Suivant le même processus narratif que les vidéos, les photographies, une fois sorties du contexte du film, apparaissent comme autant d´énigmes : Qu´arrive-t-il à cette femme sur le bord de la route (La Dune II) ? Qui sont ces deux corps à moitié ensevelis sur le bord de la rivière (Poète III) ? Et ce couple dans l´herbe - assiste-t-on à une scène de violence ou à une scène d´amour ("Le Vélo III") ? Tirées à 10 exemplaires seulement et présentées dans un cadre-boîte en plexiglas, il s´agit de petits joyaux qui ne manqueront pas d´intriguer et de satisfaire les amateurs d´une photographie pure et exigeante, loin des artifices faciles d´une séduction "décorative".
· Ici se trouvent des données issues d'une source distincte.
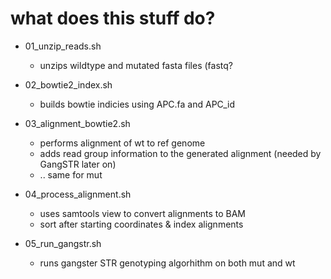 # what does this stuff do?

- 01_unzip_reads.sh
  - unzips wildtype and mutated fasta files (fastq?


- 02_bowtie2_index.sh
  - builds bowtie indicies using APC.fa and APC_id

- 03_alignment_bowtie2.sh
  - performs alignment of wt to ref genome
  - adds read group information to the generated alignment (needed by GangSTR later on)
  - .. same for mut

- 04_process_alignment.sh 
  - uses samtools view to convert alignments to BAM
  - sort after starting coordinates & index alignments

- 05_run_gangstr.sh
  - runs gangster STR genotyping algorhithm on both mut and wt
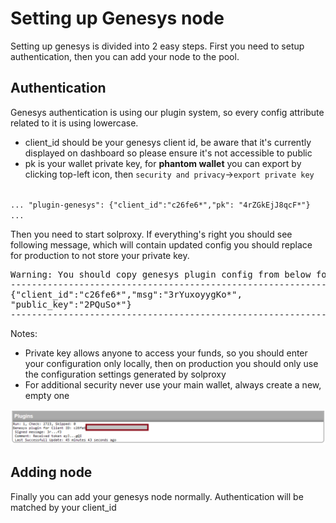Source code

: # Setting up Genesys node

Setting up genesys is divided into 2 easy steps. First you need to setup authentication, then you can add your node to the pool.

## Authentication
Genesys authentication is using our plugin system, so every config attribute related to it is using lowercase.
- client_id should be your genesys client id, be aware that it's currently displayed on dashboard so please ensure it's not accessible to public
- pk is your wallet private key, for **phantom wallet** you can export by clicking top-left icon, then `security and privacy`->`export private key`

<code>
... "plugin-genesys": {"client_id":"c26fe6*","pk": "4rZGkEjJ8qcF*"} ...
</code>

Then you need to start solproxy. If everything's right you should see following message, which will contain updated config you should replace for production to not store your private key.

<pre>
Warning: You should copy genesys plugin config from below for production, to not store unencrypted PK
------------------------------------------------------------------
{"client_id":"c26fe6*","msg":"3rYuxoyygKo*",
"public_key":"2PQuSo*"}
------------------------------------------------------------------
</pre>

Notes:
- Private key allows anyone to access your funds, so you should enter your configuration only locally, then on production you should only use the configuration settings generated by solproxy
- For additional security never use your main wallet, always create a new, empty one

<p align="center">
  <img src="genesys.png" width="1000">
</p>

## Adding node
Finally you can add your genesys node normally. Authentication will be matched by your client_id
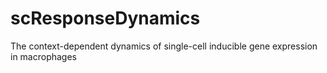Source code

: # scResponseDynamics
The context-dependent dynamics of single-cell inducible gene expression in macrophages
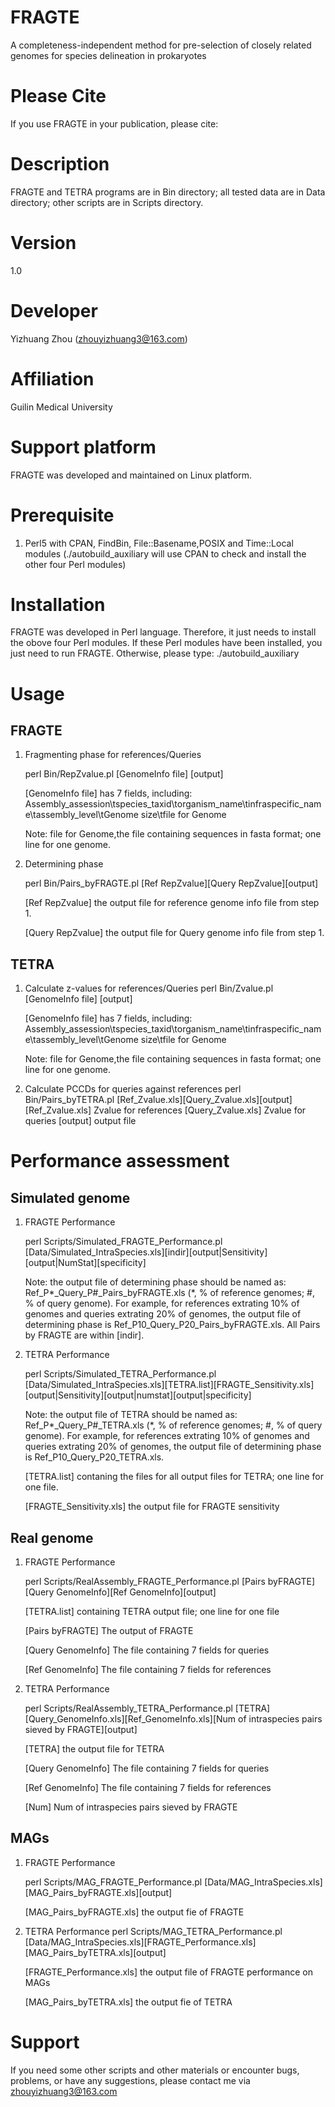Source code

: # FRAGTE
A completeness-independent method for pre-selection of closely related genomes for species delineation in prokaryotes

# Please Cite
If you use FRAGTE in your publication, please cite: 

# Description
FRAGTE and TETRA programs are in Bin directory; all tested data are in Data directory; other scripts are in Scripts directory.

# Version
1.0

# Developer
Yizhuang Zhou (zhouyizhuang3@163.com)

# Affiliation
Guilin Medical University

# Support platform
FRAGTE was developed and maintained on Linux platform.

# Prerequisite
1. Perl5 with CPAN, FindBin, File::Basename,POSIX and Time::Local modules
(./autobuild_auxiliary will use CPAN to check and install the other four Perl modules)

# Installation
FRAGTE was developed in Perl language. Therefore, it just needs to install the obove four Perl modules. If these Perl modules have been installed, you just need to run FRAGTE. Otherwise, please type:
./autobuild_auxiliary

# Usage
## FRAGTE
1. Fragmenting phase for references/Queries
	
	perl Bin/RepZvalue.pl [GenomeInfo file] [output]
	
	[GenomeInfo file] has 7 fields, including:
	Assembly_assession\tspecies_taxid\torganism_name\tinfraspecific_name\tassembly_level\tGenome size\tfile for Genome

	Note: file for Genome,the file containing sequences in fasta format; one line for one genome.

2. Determining phase
	
	perl Bin/Pairs_byFRAGTE.pl [Ref RepZvalue][Query RepZvalue][output]
	
	[Ref RepZvalue] the output file for reference genome info file from step 1.
	
	[Query RepZvalue] the output file for Query genome info file from step 1.

## TETRA
1. Calculate z-values for references/Queries
	perl Bin/Zvalue.pl [GenomeInfo file] [output]
	
	[GenomeInfo file] has 7 fields, including:
	Assembly_assession\tspecies_taxid\torganism_name\tinfraspecific_name\tassembly_level\tGenome size\tfile for Genome

	Note: file for Genome,the file containing sequences in fasta format; one line for one genome.

2. Calculate PCCDs for queries against references
	perl Bin/Pairs_byTETRA.pl [Ref_Zvalue.xls][Query_Zvalue.xls][output]
	[Ref_Zvalue.xls] Zvalue for references
	[Query_Zvalue.xls] Zvalue for queries
	[output] output file
	
# Performance assessment
## Simulated genome
1. FRAGTE Performance
	
	perl Scripts/Simulated_FRAGTE_Performance.pl [Data/Simulated_IntraSpecies.xls][indir][output|Sensitivity][output|NumStat][specificity]
	
	Note: the output file of determining phase should be named as: Ref_P*_Query_P#_Pairs_byFRAGTE.xls (*, % of reference genomes; #, % of query genome). For example, for references extrating 10% of genomes and queries extrating 20% of genomes, the output file of determining phase is Ref_P10_Query_P20_Pairs_byFRAGTE.xls. All Pairs by FRAGTE are within [indir]. 
	
2. TETRA Performance
	
	perl Scripts/Simulated_TETRA_Performance.pl [Data/Simulated_IntraSpecies.xls][TETRA.list][FRAGTE_Sensitivity.xls][output|Sensitivity][output|numstat][output|specificity]
	
	Note: the output file of TETRA should be named as: Ref_P*_Query_P#_TETRA.xls (*, % of reference genomes; #, % of query genome). For example, for references extrating 10% of genomes and queries extrating 20% of genomes, the output file of determining phase is Ref_P10_Query_P20_TETRA.xls.
	
	[TETRA.list] contaning the files for all output files for TETRA; one line for one file.
	
	[FRAGTE_Sensitivity.xls] the output file for FRAGTE sensitivity

## Real genome
1. FRAGTE Performance
	
	perl Scripts/RealAssembly_FRAGTE_Performance.pl [Pairs byFRAGTE][Query GenomeInfo][Ref GenomeInfo][output]
	
	[TETRA.list] containing TETRA output file; one line for one file
	
	[Pairs byFRAGTE] The output of FRAGTE
	
	[Query GenomeInfo] The file containing 7 fields for queries
	
	[Ref GenomeInfo] The file containing 7 fields for references
	
2. TETRA Performance	
	
	perl Scripts/RealAssembly_TETRA_Performance.pl [TETRA][Query_GenomeInfo.xls][Ref_GenomeInfo.xls][Num of intraspecies pairs sieved by FRAGTE][output]
	
	[TETRA] the output file for TETRA
	
	[Query GenomeInfo] The file containing 7 fields for queries
	
	[Ref GenomeInfo] The file containing 7 fields for references
	
	[Num] Num of intraspecies pairs sieved by FRAGTE
	
## MAGs
1. FRAGTE Performance
	
	perl Scripts/MAG_FRAGTE_Performance.pl [Data/MAG_IntraSpecies.xls][MAG_Pairs_byFRAGTE.xls][output]

	[MAG_Pairs_byFRAGTE.xls] the output fie of FRAGTE

2. TETRA Performance
	perl Scripts/MAG_TETRA_Performance.pl [Data/MAG_IntraSpecies.xls][FRAGTE_Performance.xls][MAG_Pairs_byTETRA.xls][output]
	
	[FRAGTE_Performance.xls] the output file of FRAGTE performance on MAGs
	
	[MAG_Pairs_byTETRA.xls] the output fie of TETRA
	
# Support
If you need some other scripts and other materials or encounter bugs, problems, or have any suggestions, please contact me via zhouyizhuang3@163.com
En choisissant d´inscrire ses créations dans le temps présent et de rester proche de nos préoccupations, Noritoshi Hirakawa prouve que la transversalité entre les arts est une réalité concrète et excitante ! Avec Les Temps de Rien à Montpellier sa première exposition de vidéos, NOIRMONT PROSPECT vous invitait à participer à cette expérimentation audacieuse.